GIVEN ENTRIES section start
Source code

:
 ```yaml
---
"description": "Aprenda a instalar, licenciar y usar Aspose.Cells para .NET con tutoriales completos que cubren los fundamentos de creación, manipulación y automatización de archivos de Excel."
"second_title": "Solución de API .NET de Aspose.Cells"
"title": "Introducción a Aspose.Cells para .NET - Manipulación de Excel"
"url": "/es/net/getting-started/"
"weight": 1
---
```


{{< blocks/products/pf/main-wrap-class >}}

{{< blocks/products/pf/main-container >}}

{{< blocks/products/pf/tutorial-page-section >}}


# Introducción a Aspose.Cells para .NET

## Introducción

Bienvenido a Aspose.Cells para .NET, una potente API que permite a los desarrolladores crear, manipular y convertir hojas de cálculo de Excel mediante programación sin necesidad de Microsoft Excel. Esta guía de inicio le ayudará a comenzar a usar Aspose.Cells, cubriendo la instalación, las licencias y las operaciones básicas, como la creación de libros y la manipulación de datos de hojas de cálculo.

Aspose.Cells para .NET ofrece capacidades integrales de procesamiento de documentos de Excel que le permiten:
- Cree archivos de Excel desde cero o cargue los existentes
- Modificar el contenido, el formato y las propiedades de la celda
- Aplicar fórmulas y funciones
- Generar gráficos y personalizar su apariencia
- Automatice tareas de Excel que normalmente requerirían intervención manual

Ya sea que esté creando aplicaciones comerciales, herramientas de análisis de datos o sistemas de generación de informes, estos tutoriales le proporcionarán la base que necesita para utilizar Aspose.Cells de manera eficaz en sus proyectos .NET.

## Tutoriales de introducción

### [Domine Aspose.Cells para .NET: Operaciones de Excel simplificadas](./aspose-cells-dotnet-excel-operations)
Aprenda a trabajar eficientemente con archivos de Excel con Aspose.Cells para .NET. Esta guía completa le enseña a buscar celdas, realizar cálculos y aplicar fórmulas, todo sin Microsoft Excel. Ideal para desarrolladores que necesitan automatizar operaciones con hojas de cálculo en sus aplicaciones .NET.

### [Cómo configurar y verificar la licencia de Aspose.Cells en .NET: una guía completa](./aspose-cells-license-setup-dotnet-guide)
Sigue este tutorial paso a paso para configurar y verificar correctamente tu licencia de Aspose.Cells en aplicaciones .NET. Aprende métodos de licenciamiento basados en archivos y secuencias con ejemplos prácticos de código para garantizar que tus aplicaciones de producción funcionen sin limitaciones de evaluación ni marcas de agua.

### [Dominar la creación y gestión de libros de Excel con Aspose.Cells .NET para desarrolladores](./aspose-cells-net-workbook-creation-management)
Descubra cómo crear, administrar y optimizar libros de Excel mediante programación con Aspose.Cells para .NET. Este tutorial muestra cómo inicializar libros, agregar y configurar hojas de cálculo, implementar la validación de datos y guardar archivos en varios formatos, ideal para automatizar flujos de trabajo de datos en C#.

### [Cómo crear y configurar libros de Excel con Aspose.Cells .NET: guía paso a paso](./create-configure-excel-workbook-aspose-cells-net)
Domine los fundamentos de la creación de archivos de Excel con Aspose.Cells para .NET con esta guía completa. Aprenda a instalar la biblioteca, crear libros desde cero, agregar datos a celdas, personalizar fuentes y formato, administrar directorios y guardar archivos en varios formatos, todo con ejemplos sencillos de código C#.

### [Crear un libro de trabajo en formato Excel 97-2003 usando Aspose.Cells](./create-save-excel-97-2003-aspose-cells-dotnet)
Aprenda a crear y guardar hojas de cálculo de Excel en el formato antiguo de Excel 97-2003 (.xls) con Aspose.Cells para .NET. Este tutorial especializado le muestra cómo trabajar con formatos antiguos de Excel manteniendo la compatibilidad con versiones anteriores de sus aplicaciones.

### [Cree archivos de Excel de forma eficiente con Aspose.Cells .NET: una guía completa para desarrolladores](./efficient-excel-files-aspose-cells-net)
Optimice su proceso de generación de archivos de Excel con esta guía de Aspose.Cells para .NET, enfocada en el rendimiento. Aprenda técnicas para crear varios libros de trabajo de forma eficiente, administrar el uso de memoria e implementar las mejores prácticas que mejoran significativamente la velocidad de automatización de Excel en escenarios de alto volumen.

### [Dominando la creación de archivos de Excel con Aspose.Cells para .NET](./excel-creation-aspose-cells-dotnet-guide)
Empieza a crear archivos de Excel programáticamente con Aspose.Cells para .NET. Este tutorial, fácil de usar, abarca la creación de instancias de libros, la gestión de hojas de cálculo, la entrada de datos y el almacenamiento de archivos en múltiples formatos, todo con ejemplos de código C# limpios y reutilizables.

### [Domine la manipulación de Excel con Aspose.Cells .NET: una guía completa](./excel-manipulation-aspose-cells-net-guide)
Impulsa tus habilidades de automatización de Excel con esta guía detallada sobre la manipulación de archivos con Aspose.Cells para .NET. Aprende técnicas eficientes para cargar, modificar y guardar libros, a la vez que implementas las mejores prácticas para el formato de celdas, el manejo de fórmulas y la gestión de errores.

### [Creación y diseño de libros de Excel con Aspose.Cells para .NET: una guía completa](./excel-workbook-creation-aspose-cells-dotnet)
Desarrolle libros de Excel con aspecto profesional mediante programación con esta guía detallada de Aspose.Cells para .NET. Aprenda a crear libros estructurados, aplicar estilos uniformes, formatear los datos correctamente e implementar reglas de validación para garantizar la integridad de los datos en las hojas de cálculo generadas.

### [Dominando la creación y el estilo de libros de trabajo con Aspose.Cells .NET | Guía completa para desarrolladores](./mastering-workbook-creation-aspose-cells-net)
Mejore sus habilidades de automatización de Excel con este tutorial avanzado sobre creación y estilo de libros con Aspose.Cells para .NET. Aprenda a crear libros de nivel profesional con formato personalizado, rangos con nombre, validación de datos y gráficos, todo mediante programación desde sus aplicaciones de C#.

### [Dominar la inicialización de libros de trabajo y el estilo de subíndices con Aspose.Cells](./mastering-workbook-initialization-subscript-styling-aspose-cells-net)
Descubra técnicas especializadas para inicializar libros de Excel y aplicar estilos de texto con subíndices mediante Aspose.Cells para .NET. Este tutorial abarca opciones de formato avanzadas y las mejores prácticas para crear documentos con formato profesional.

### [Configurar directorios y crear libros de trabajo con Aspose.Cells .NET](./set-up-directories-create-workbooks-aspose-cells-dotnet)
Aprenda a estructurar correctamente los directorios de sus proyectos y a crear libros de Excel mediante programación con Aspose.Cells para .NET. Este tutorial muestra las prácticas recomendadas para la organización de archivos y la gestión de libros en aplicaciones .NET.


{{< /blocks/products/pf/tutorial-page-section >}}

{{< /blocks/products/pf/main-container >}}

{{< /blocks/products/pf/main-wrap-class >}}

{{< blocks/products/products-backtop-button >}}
GIVEN ENTRIES section end
GIVEN ENTRIES section start
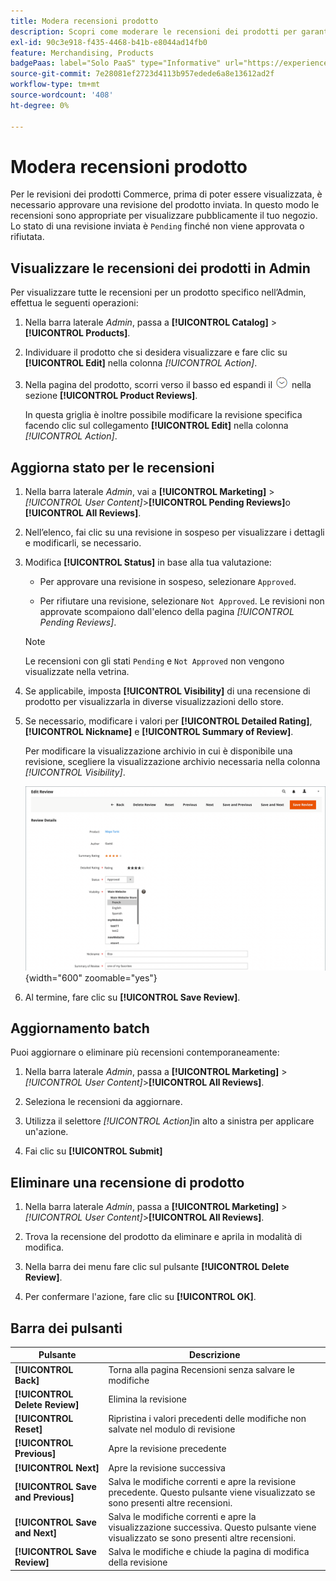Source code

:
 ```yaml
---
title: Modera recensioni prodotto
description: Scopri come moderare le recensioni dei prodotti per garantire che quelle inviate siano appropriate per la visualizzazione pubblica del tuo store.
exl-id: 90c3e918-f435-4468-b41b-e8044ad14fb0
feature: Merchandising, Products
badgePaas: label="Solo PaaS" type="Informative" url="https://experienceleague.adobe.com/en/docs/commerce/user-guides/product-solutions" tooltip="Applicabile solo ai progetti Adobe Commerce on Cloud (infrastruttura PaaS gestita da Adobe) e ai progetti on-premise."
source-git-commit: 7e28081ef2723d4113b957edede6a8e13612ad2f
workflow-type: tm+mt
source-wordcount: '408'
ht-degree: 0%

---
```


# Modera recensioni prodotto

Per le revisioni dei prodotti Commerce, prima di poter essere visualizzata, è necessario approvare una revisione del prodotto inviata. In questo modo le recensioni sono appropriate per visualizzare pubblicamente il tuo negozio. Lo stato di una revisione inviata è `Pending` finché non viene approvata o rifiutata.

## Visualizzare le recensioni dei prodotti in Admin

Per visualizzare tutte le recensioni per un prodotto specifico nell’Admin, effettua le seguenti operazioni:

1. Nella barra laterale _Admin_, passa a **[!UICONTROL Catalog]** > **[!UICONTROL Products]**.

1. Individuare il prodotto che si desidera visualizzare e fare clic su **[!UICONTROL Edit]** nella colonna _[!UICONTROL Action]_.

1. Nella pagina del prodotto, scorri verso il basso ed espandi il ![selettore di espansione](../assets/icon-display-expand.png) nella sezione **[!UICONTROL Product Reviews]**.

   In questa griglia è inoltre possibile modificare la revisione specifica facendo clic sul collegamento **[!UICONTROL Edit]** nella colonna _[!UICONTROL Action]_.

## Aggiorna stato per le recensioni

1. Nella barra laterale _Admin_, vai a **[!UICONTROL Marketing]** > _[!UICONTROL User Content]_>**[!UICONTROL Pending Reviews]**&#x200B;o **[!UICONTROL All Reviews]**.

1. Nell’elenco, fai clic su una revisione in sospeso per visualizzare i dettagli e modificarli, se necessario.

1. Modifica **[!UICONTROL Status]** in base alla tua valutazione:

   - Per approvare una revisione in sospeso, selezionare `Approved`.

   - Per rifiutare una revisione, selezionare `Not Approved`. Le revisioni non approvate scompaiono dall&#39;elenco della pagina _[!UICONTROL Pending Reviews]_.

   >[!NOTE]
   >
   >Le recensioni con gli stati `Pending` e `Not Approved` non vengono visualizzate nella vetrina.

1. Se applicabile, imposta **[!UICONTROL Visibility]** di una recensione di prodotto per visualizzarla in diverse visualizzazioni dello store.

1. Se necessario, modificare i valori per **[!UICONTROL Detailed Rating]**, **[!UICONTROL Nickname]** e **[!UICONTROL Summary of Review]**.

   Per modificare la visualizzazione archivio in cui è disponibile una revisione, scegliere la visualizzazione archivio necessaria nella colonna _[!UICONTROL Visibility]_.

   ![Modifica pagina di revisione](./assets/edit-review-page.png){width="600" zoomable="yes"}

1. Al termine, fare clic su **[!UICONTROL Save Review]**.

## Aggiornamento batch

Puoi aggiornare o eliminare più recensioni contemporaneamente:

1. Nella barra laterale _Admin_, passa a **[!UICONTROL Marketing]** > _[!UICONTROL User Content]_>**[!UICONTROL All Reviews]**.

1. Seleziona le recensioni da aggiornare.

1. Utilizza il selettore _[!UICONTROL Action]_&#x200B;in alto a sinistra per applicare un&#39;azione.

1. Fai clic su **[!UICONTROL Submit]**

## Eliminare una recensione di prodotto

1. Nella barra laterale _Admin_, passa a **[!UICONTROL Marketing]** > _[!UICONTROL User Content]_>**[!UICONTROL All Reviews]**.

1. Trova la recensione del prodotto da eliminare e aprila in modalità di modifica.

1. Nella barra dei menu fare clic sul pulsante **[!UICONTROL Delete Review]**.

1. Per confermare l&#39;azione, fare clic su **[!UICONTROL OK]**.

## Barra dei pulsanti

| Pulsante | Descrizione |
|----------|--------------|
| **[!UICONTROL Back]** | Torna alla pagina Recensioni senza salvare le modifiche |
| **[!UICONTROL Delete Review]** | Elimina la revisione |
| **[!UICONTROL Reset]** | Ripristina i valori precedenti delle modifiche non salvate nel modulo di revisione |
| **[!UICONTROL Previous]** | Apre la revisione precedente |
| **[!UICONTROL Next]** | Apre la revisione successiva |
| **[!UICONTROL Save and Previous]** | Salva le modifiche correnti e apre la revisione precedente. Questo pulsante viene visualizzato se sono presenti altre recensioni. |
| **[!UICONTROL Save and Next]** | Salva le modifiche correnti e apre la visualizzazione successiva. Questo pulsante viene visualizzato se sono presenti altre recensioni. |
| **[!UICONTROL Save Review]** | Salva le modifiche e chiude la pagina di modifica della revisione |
GIVEN ENTRIES section end
GIVEN ENTRIES section start
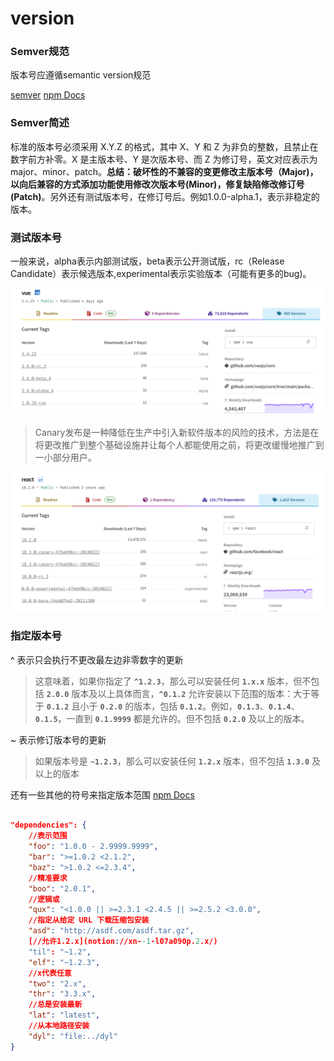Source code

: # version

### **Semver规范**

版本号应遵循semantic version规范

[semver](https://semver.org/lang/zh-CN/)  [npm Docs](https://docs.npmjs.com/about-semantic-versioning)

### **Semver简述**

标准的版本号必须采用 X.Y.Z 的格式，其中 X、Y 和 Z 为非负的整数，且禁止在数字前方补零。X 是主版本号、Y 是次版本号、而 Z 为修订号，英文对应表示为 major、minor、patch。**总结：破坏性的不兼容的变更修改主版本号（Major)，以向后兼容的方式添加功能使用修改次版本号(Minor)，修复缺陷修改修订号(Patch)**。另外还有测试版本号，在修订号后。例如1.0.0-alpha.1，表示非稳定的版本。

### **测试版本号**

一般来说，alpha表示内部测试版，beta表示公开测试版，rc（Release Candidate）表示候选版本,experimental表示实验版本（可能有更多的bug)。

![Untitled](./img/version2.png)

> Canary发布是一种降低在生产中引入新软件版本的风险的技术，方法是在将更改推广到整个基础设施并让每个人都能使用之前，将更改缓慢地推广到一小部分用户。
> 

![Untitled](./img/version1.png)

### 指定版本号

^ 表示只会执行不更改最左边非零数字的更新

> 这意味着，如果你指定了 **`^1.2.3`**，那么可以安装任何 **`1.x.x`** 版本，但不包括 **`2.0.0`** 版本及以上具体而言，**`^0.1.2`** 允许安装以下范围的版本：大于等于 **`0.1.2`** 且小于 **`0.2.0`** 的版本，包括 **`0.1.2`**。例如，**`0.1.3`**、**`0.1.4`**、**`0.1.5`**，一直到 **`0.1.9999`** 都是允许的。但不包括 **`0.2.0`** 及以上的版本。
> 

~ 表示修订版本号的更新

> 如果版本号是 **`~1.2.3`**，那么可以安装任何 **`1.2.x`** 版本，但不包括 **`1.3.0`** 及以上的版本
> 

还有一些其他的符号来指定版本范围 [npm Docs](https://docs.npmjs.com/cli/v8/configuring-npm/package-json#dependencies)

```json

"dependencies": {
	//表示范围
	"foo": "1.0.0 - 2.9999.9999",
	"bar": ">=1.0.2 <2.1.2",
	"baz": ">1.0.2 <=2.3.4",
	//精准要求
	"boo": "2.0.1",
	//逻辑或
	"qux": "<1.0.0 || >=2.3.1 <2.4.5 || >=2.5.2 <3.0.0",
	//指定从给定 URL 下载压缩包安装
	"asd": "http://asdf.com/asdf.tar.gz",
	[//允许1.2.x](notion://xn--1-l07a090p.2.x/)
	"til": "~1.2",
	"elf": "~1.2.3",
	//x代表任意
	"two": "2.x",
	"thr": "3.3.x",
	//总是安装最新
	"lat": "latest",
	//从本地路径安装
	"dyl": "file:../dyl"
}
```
GIVEN ENTRIES section end
TASK TO CARRY OUT ▸ Look back at the entries above. Retype the line with "1. Per confermare", the line with "della revisione |", and all lines in between.

FINISHED EXERCISE ▸
1. Per confermare l&#39;azione, fare clic su **[!UICONTROL OK]**.

## Barra dei pulsanti

| Pulsante | Descrizione |
|----------|--------------|
| **[!UICONTROL Back]** | Torna alla pagina Recensioni senza salvare le modifiche |
| **[!UICONTROL Delete Review]** | Elimina la revisione |
| **[!UICONTROL Reset]** | Ripristina i valori precedenti delle modifiche non salvate nel modulo di revisione |
| **[!UICONTROL Previous]** | Apre la revisione precedente |
| **[!UICONTROL Next]** | Apre la revisione successiva |
| **[!UICONTROL Save and Previous]** | Salva le modifiche correnti e apre la revisione precedente. Questo pulsante viene visualizzato se sono presenti altre recensioni. |
| **[!UICONTROL Save and Next]** | Salva le modifiche correnti e apre la visualizzazione successiva. Questo pulsante viene visualizzato se sono presenti altre recensioni. |
| **[!UICONTROL Save Review]** | Salva le modifiche e chiude la pagina di modifica della revisione |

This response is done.